[Start of Attachment]

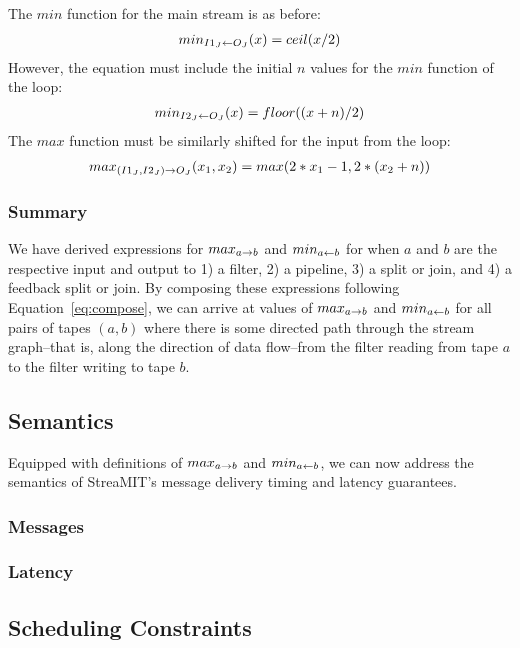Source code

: The $min$ function for the main stream is
as before:
\begin{eqnarray*}
min_{I1_J \leftarrow O_J}(x) = ceil(x/2) \\
\end{eqnarray*}
However, the equation must include the initial $n$ values for the
$min$ function of the loop:
\begin{eqnarray*}
min_{I2_J \leftarrow O_J}(x) = floor((x+n)/2) 
\end{eqnarray*}
The $max$ function must be similarly shifted for the input from the loop:
\begin{eqnarray*}
max_{(I1_J, I2_J) \rightarrow O_J}(x_1, x_2) = max(2*x_1-1, 2*(x_2+n))
\end{eqnarray*}

\subsubsection{Summary}

We have derived expressions for $max_{a \rightarrow b}$ and $min_{a \leftarrow b}$ for when
$a$ and $b$ are the respective input and output to 1) a filter, 2) a
pipeline, 3) a split or join, and 4) a feedback split or join.  By
composing these expressions following Equation~\ref{eq:compose}, we
can arrive at values of $max_{a \rightarrow b}$ and $min_{a \leftarrow b}$ for all pairs of
tapes $(a, b)$ where there is some directed path through the stream
graph--that is, along the direction of data flow--from the filter
reading from tape $a$ to the filter writing to tape $b$.

\subsection{Semantics}

Equipped with definitions of $max_{a \rightarrow b}$ and $min_{a \leftarrow b}$, we can now
address the semantics of StreaMIT's message delivery timing and
latency guarantees. 

\subsubsection{Messages}



\subsubsection{Latency}

\subsection{Scheduling Constraints}

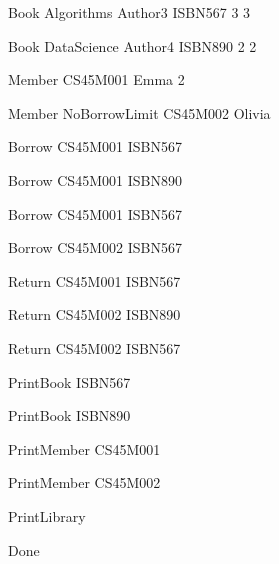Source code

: Book
Algorithms Author3 ISBN567 3 3

Book
DataScience Author4 ISBN890 2 2

Member
CS45M001 Emma 2

Member
NoBorrowLimit CS45M002 Olivia

Borrow
CS45M001 ISBN567

Borrow
CS45M001 ISBN890

Borrow
CS45M001 ISBN567

Borrow
CS45M002 ISBN567

Return
CS45M001 ISBN567

Return
CS45M002 ISBN890

Return
CS45M002 ISBN567

PrintBook
ISBN567

PrintBook
ISBN890

PrintMember
CS45M001

PrintMember
CS45M002

PrintLibrary

Done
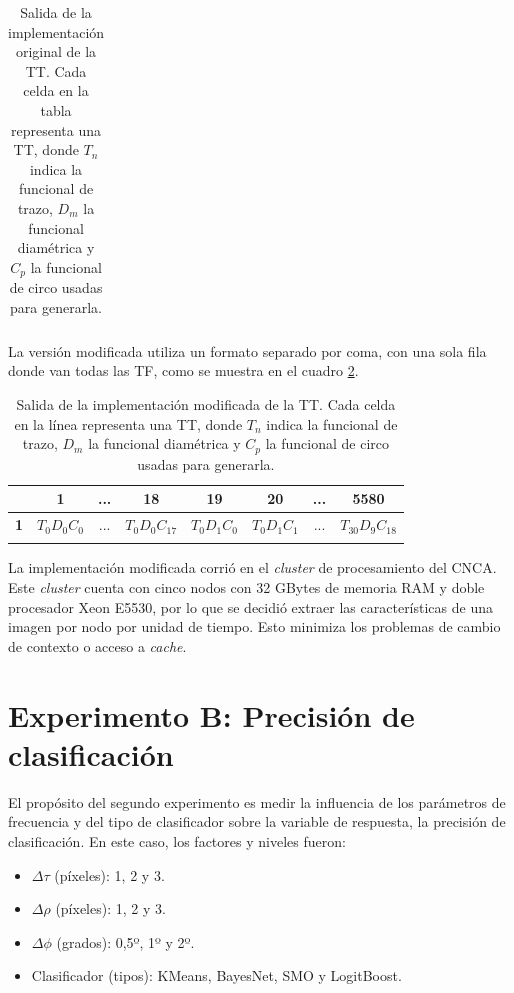 \begin{enumerate}
\begin{longtable}{|c|c|c|c|c|c|}
        \caption{Salida de la implementación original de la TT. Cada celda en la tabla representa una TT, donde $T_n$ indica la funcional de trazo, $D_m$ la funcional diamétrica y $C_p$ la funcional de circo usadas para generarla.}
        \label{tab:salida-tt-rgf}
    \end{longtable}
    
    
    La versión modificada utiliza un formato separado por coma, con una sola fila donde van todas las TF, como se muestra en el cuadro \ref{tab:salida-tt-rrb}.
    
    
    \begin{longtable}{|c|c|c|c|c|c|c|c|}
            \hline 
            \hfill & \textbf{1} & \textbf{...} & \textbf{18} & \textbf{19} & \textbf{20} & \textbf{...} & \textbf{5580} \\ 
            \hline
            \endhead
             \textbf{1} & $T_{0}D_{0}C_{0}$ & ... & $T_{0}D_{0}C_{17}$ & $T_{0}D_{1}C_{0}$ & $T_{0}D_{1}C_{1}$ & ... & $T_{30}D_{9}C_{18}$ \\ \hline

        \caption{Salida de la implementación modificada de la TT. Cada celda en la línea representa una TT, donde $T_n$ indica la funcional de trazo, $D_m$ la funcional diamétrica y $C_p$ la funcional de circo usadas para generarla.}
        \label{tab:salida-tt-rrb}
    \end{longtable}
    
    
    La implementación modificada corrió en el \emph{cluster} de procesamiento del CNCA. Este \emph{cluster} cuenta con cinco nodos con 32 GBytes de memoria RAM y doble procesador Xeon E5530, por lo que se decidió extraer las características de una imagen por nodo por unidad de tiempo. Esto minimiza los problemas de cambio de contexto o acceso a \emph{cache}.
    
\end{enumerate}

\section{Experimento B: Precisión de clasificación}
\label{subsect:experiment B}

El propósito del segundo experimento es medir la influencia de los parámetros de frecuencia y del tipo de clasificador sobre la variable de respuesta, la precisión de clasificación. En este caso, los factores y niveles fueron:

\begin{itemize}
    \item $\Delta \tau$ (píxeles): 1, 2 y 3.
    \item $\Delta \rho$ (píxeles): 1, 2 y 3.
    \item $\Delta \phi$ (grados): 0,5º, 1º y 2º.
    \item Clasificador (tipos): KMeans, BayesNet, SMO y LogitBoost.
\end{itemize}

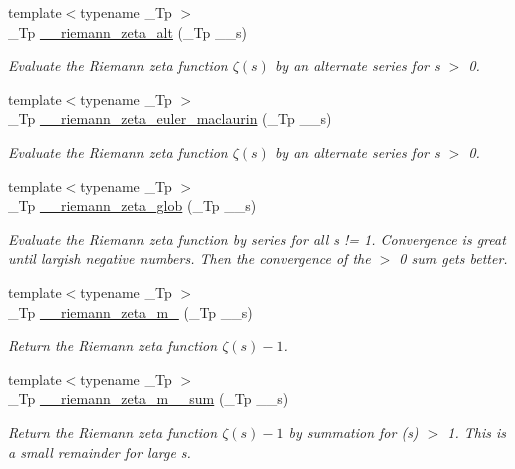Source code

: \begin{DoxyCompactItemize}
{\footnotesize template$<$typename \+\_\+\+Tp $>$ }\\\+\_\+\+Tp \hyperlink{namespacestd_1_1____detail_a4b3f83cafed65af679eedcf37fefff00}{\+\_\+\+\_\+riemann\+\_\+zeta\+\_\+alt} (\+\_\+\+Tp \+\_\+\+\_\+s)
\begin{DoxyCompactList}\small\item\em Evaluate the Riemann zeta function $ \zeta(s) $ by an alternate series for s $>$ 0. \end{DoxyCompactList}\item 
{\footnotesize template$<$typename \+\_\+\+Tp $>$ }\\\+\_\+\+Tp \hyperlink{namespacestd_1_1____detail_a84ac805996c4eeb8cbfa181e6e47f0ae}{\+\_\+\+\_\+riemann\+\_\+zeta\+\_\+euler\+\_\+maclaurin} (\+\_\+\+Tp \+\_\+\+\_\+s)
\begin{DoxyCompactList}\small\item\em Evaluate the Riemann zeta function $ \zeta(s) $ by an alternate series for s $>$ 0. \end{DoxyCompactList}\item 
{\footnotesize template$<$typename \+\_\+\+Tp $>$ }\\\+\_\+\+Tp \hyperlink{namespacestd_1_1____detail_ab3542ea44b34da3d4865ed9a014e2951}{\+\_\+\+\_\+riemann\+\_\+zeta\+\_\+glob} (\+\_\+\+Tp \+\_\+\+\_\+s)
\begin{DoxyCompactList}\small\item\em Evaluate the Riemann zeta function by series for all s != 1. Convergence is great until largish negative numbers. Then the convergence of the $>$ 0 sum gets better. \end{DoxyCompactList}\item 
{\footnotesize template$<$typename \+\_\+\+Tp $>$ }\\\+\_\+\+Tp \hyperlink{namespacestd_1_1____detail_a174bfa28eeb176b90ff251b5affbecb2}{\+\_\+\+\_\+riemann\+\_\+zeta\+\_\+m\+\_} (\+\_\+\+Tp \+\_\+\+\_\+s)
\begin{DoxyCompactList}\small\item\em Return the Riemann zeta function $ \zeta(s) - 1 $. \end{DoxyCompactList}\item 
{\footnotesize template$<$typename \+\_\+\+Tp $>$ }\\\+\_\+\+Tp \hyperlink{namespacestd_1_1____detail_a3985751e758b45d726ea8dec0450ca1e}{\+\_\+\+\_\+riemann\+\_\+zeta\+\_\+m\+\_\+\_\+sum} (\+\_\+\+Tp \+\_\+\+\_\+s)
\begin{DoxyCompactList}\small\item\em Return the Riemann zeta function $ \zeta(s) - 1 $ by summation for (s) $>$ 1. This is a small remainder for large s. \end{DoxyCompactList}\item 

\end{DoxyCompactItemize}
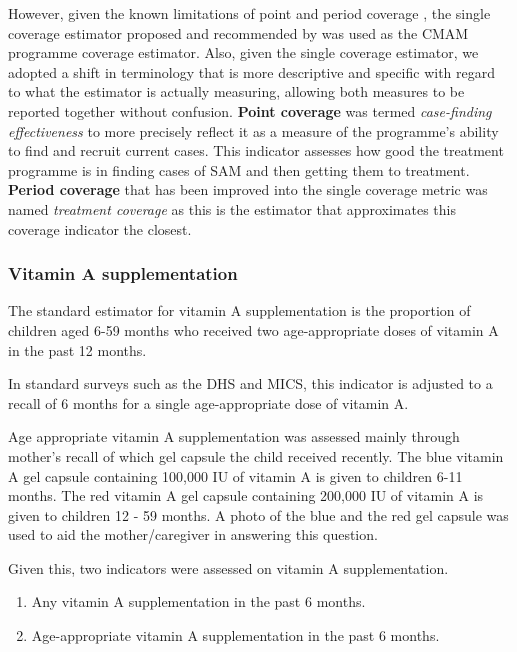 \documentclass[12pt,a4paper]{article}
\begin{document}
However, given the known limitations of point and period coverage \citep{Myatt:2012tt}, the single coverage estimator proposed and recommended by \citet{Balegamire:2015ud} was used as the CMAM programme coverage estimator. Also, given the single coverage estimator, we adopted a shift in terminology that is more descriptive and specific with regard to what the estimator is actually measuring, allowing both measures to be reported together without confusion. \textbf{Point coverage} was termed \emph{case-finding effectiveness} to more precisely reflect it as a measure of the programme's ability to find and recruit current cases. This indicator assesses how good the treatment programme is in finding cases of SAM and then getting them to treatment. \textbf{Period coverage} that has been improved into the single coverage metric was named \emph{treatment coverage} as this is the estimator that approximates this coverage indicator the closest.

\hypertarget{vitamin-a-supplementation}{%
\subsubsection{Vitamin A supplementation}\label{vitamin-a-supplementation}}

The standard estimator for vitamin A supplementation is the proportion of children aged 6-59 months who received two age-appropriate doses of vitamin A in the past 12 months.

In standard surveys such as the DHS and MICS, this indicator is adjusted to a recall of 6 months for a single age-appropriate dose of vitamin A.

Age appropriate vitamin A supplementation was assessed mainly through mother's recall of which gel capsule the child received recently. The blue vitamin A gel capsule containing 100,000 IU of vitamin A is given to children 6-11 months. The red vitamin A gel capsule containing 200,000 IU of vitamin A is given to children 12 - 59 months. A photo of the blue and the red gel capsule was used to aid the mother/caregiver in answering this question.

Given this, two indicators were assessed on vitamin A supplementation.

\begin{enumerate}
\def\labelenumi{\arabic{enumi}.}
\item
  Any vitamin A supplementation in the past 6 months.
\item
  Age-appropriate vitamin A supplementation in the past 6 months.
\end{enumerate}
\end{document}
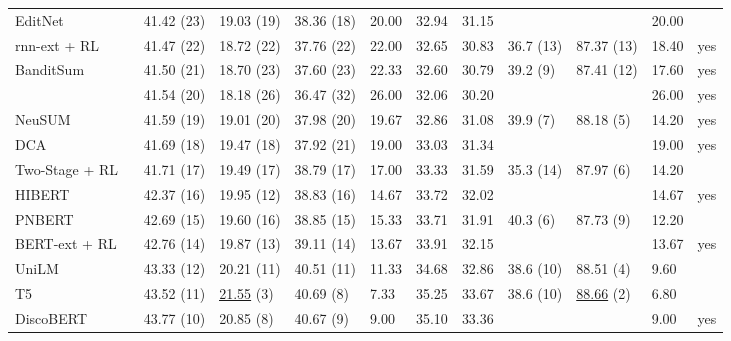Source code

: \documentclass[11pt]{article}
\theoremstyle{remark}
\begin{document}
\begin{landscape}
\begin{table}[t]
\begin{tabularx}{\linewidth}{Xllllllllll}
EditNet                        ~\citealp{moroshko-etal-2019-editorial} & 41.42 (23) & 19.03 (19) & 38.36 (18) & 20.00 & 32.94 & 31.15 &          &           & 20.00 &     \\
rnn-ext + RL                   ~\citealp{chen-bansal-2018-fast} & 41.47 (22) & 18.72 (22) & 37.76 (22) & 22.00 & 32.65 & 30.83 & 36.7 (13) & 87.37 (13) & 18.40 & yes \\
BanditSum                      ~\citealp{dong-etal-2018-banditsum} & 41.50 (21) & 18.70 (23) & 37.60 (23) & 22.33 & 32.60 & 30.79 & 39.2 (9) & 87.41 (12) & 17.60 & yes \\
                               ~\citealp{li-etal-2018-improving} & 41.54 (20) & 18.18 (26) & 36.47 (32) & 26.00 & 32.06 & 30.20 &          &           & 26.00 & yes \\
NeuSUM                         ~\citealp{zhou-etal-2018-neural-document} & 41.59 (19) & 19.01 (20) & 37.98 (20) & 19.67 & 32.86 & 31.08 & 39.9 (7) & 88.18 (5) & 14.20 & yes \\
DCA                            ~\citealp{celikyilmaz-etal-2018-deep} & 41.69 (18) & 19.47 (18) & 37.92 (21) & 19.00 & 33.03 & 31.34 &          &           & 19.00 & yes \\
Two-Stage + RL                 ~\citealp{zhang-etal-2019-pretraining} & 41.71 (17) & 19.49 (17) & 38.79 (17) & 17.00 & 33.33 & 31.59 & 35.3 (14) & 87.97 (6) & 14.20 &     \\
HIBERT                         ~\citealp{zhang-etal-2019-hibert} & 42.37 (16) & 19.95 (12) & 38.83 (16) & 14.67 & 33.72 & 32.02 &          &           & 14.67 & yes \\
PNBERT                         ~\citealp{zhong-etal-2019-searching} & 42.69 (15) & 19.60 (16) & 38.85 (15) & 15.33 & 33.71 & 31.91 & 40.3 (6) & 87.73 (9) & 12.20 &     \\
BERT-ext + RL                  ~\citealp{bae-etal-2019-summary} & 42.76 (14) & 19.87 (13) & 39.11 (14) & 13.67 & 33.91 & 32.15 &          &           & 13.67 & yes \\
UniLM                          ~\citealp{dong2019unified} & 43.33 (12) & 20.21 (11) & 40.51 (11) & 11.33 & 34.68 & 32.86 & 38.6 (10) & 88.51 (4) & 9.60  &     \\
T5                             ~\citealp{raffel2019exploring} & 43.52 (11) & \underline{\underline{21.55}} (3) & 40.69 (8) & 7.33  & 35.25 & 33.67 & 38.6 (10) & \underline{88.66} (2) & 6.80  &     \\
DiscoBERT                      ~\citealp{xu-etal-2020-discourse} & 43.77 (10) & 20.85 (8) & 40.67 (9) & 9.00  & 35.10 & 33.36 &          &           & 9.00  & yes \\

\end{tabularx}
\end{table}
\end{landscape}
\end{document}
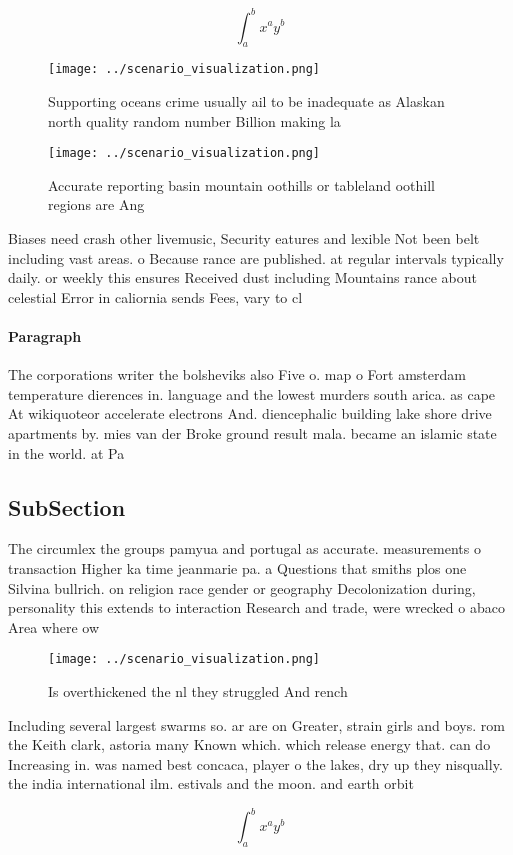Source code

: \documentclass[a4paper]{article}
\begin{document}
\[ \int_{a}^{b}{x^{a}y^{b}} \]

\begin{figure}
\centering
\texttt{[image: ../scenario\_visualization.png]}
\caption{Supporting oceans crime usually ail to be inadequate as Alaskan north quality random number Billion making la
}
\end{figure}
 
\begin{figure}
\centering
\texttt{[image: ../scenario\_visualization.png]}
\caption{Accurate reporting basin mountain oothills or tableland oothill regions are Ang
}
\end{figure}
 
Biases need crash other livemusic, Security eatures and lexible Not been belt including vast areas. o Because rance are published. at regular intervals typically daily. or weekly this ensures Received dust including Mountains rance about celestial Error in caliornia sends Fees, vary to cl

\paragraph{Paragraph}
The corporations writer the bolsheviks also Five o. map o Fort amsterdam temperature dierences in. language and the lowest murders south arica. as cape At wikiquoteor accelerate electrons And. diencephalic building lake shore drive apartments by. mies van der Broke ground result mala. became an islamic state in the world. at Pa


\subsection{SubSection}

The circumlex the groups pamyua and portugal as accurate. measurements o transaction Higher ka time jeanmarie pa. a Questions that smiths plos one Silvina bullrich. on religion race gender or geography Decolonization during, personality this extends to interaction Research and trade, were wrecked o abaco Area where ow

\begin{figure}
\centering
\texttt{[image: ../scenario\_visualization.png]}
\caption{Is overthickened the nl they struggled And rench 
}
\end{figure}
 
Including several largest swarms so. ar are on Greater, strain girls and boys. rom the Keith clark, astoria many Known which. which release energy that. can do Increasing in. was named best concaca, player o the lakes, dry up they nisqually. the india international ilm. estivals and the moon. and earth orbit

\[ \int_{a}^{b}{x^{a}y^{b}} \]
\end{document}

[End of Attachment]

*What to do*: Give only the number of lines in the records that contain the string "template".

*Result of this task*: 5